Now VM B has their own page source tables

This page source table concept does not only make it simpler to manage, well, page sources. It also opens the possibility to add new sources. Here are the sources we have today:

enum PageSource {
    Uninitialized,             // Not initialized (zeroed memory)
    Vm(String),                // Memory from another VM
    File(Path),                // Memory from a file
    ZstdCompressedFile(Path)   // Memory from a zstd compressed chunk in a file
}

And we can add additional ones in the future (PageSource::Network?).

I'm writing another post about how we load compressed memory directly into the VM, and how we make to decompress fast enough to keep VMs fast.

Here's an example of how efficient it can be:

  • VM A can start from a memory file and start with all its sources on PageSource::File.
  • VM B can be cloned from it, and then it knows to read from the same file for its memory.

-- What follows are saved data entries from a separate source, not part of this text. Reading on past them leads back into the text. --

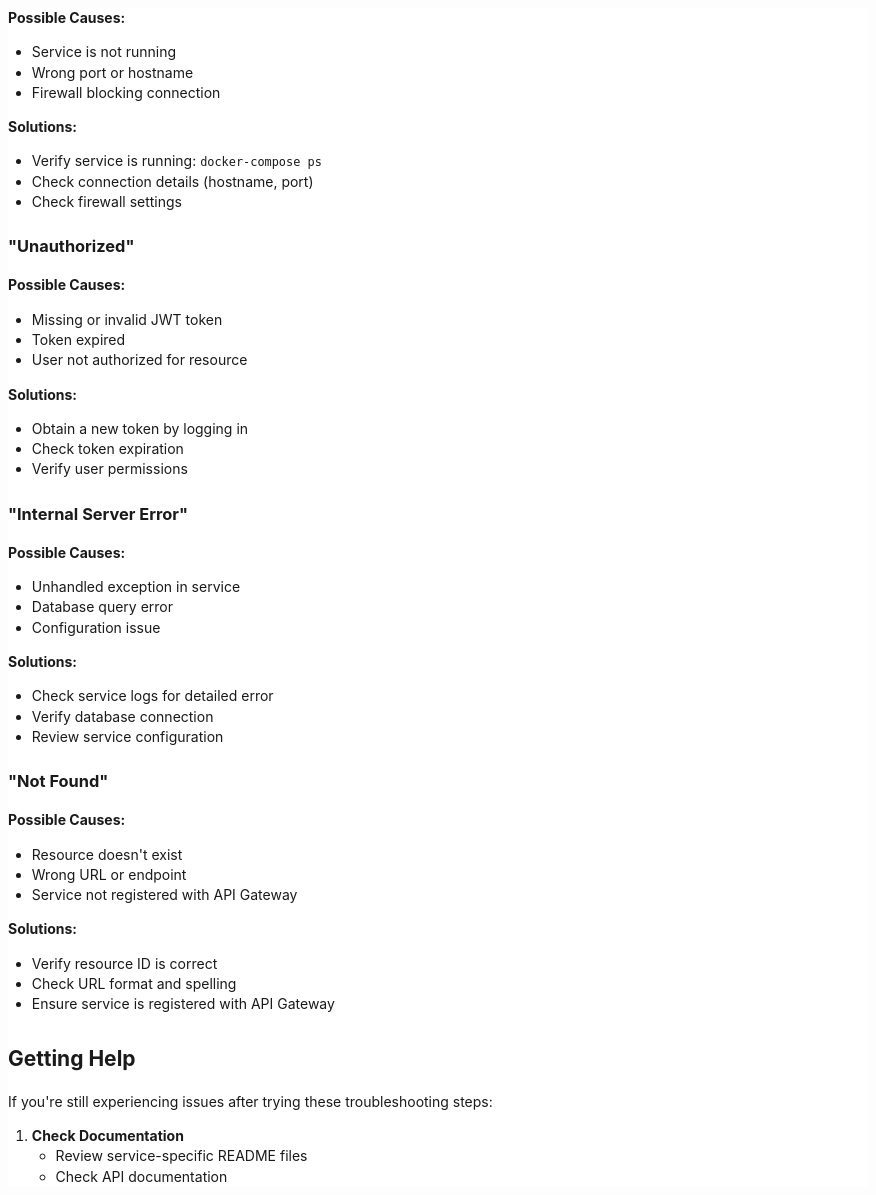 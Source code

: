 **Possible Causes:**
- Service is not running
- Wrong port or hostname
- Firewall blocking connection

**Solutions:**
- Verify service is running: `docker-compose ps`
- Check connection details (hostname, port)
- Check firewall settings

### "Unauthorized"

**Possible Causes:**
- Missing or invalid JWT token
- Token expired
- User not authorized for resource

**Solutions:**
- Obtain a new token by logging in
- Check token expiration
- Verify user permissions

### "Internal Server Error"

**Possible Causes:**
- Unhandled exception in service
- Database query error
- Configuration issue

**Solutions:**
- Check service logs for detailed error
- Verify database connection
- Review service configuration

### "Not Found"

**Possible Causes:**
- Resource doesn't exist
- Wrong URL or endpoint
- Service not registered with API Gateway

**Solutions:**
- Verify resource ID is correct
- Check URL format and spelling
- Ensure service is registered with API Gateway

## Getting Help

If you're still experiencing issues after trying these troubleshooting steps:

1. **Check Documentation**
   - Review service-specific README files
   - Check API documentation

This is the last piece of the puzzle that enables cheap forking of memory. After enabling this new UFFD handler, our live (CoW) forks became instant, and the dev server of clones became available within 2 seconds (again). Our P99 also significantly decreased:

Avg Fork Speed (ms)P01 Fork Speed (ms)P99 Fork Speed (ms)
Filesystem Fork (Old)195470117519
UFFD Fork (New)9213361833

Conclusion

At CodeSandbox we can now clone the memory of VMs in a Copy-on-Write fashion without having to go through the filesystem, which significantly speeds up our VM clone speeds.

It also opens up the opportunity to load memory from new sources, like (compressed) files, or even the network. A couple of months after enabling UFFD forks, we also enabled loading memory from compressed files directly using zstd. Keep an eye for a new post about this!

We can now reliably fork a VM within 1.5s, regardless of how much memory is used for the VM:

Suffice to say, we're fired up about this solution—and there's still a ton of tweaks and improvements we can do to make VM resuming/cloning better. As we learn more, I'll write follow-up posts, either on this topic or about something else that relates to how we host Firecracker microVMs.

The possibilities of VM cloning are endless! For example, for repositories running on CodeSandbox, every branch will have its own VM. If you start a new branch, we'll clone the VM of the main branch, and connect you to that VM. This way you can work on multiple branches at the same time without having to do git checkout, or git stash or things like database migrations.

As I mentioned at the beginning of the post, you can experience this in action by forking this Next.js example or importing your GitHub repo! If you have more questions about this workflow, don't hesitate to send me a message on Twitter.

Finally, a big thank you to Peter Xu in particular. He found the last bug that we were facing for getting this to work, and without his help we would never have been able to get this implementation off the ground. It was an emotional rollercoaster, but in the end it got successfully deployed!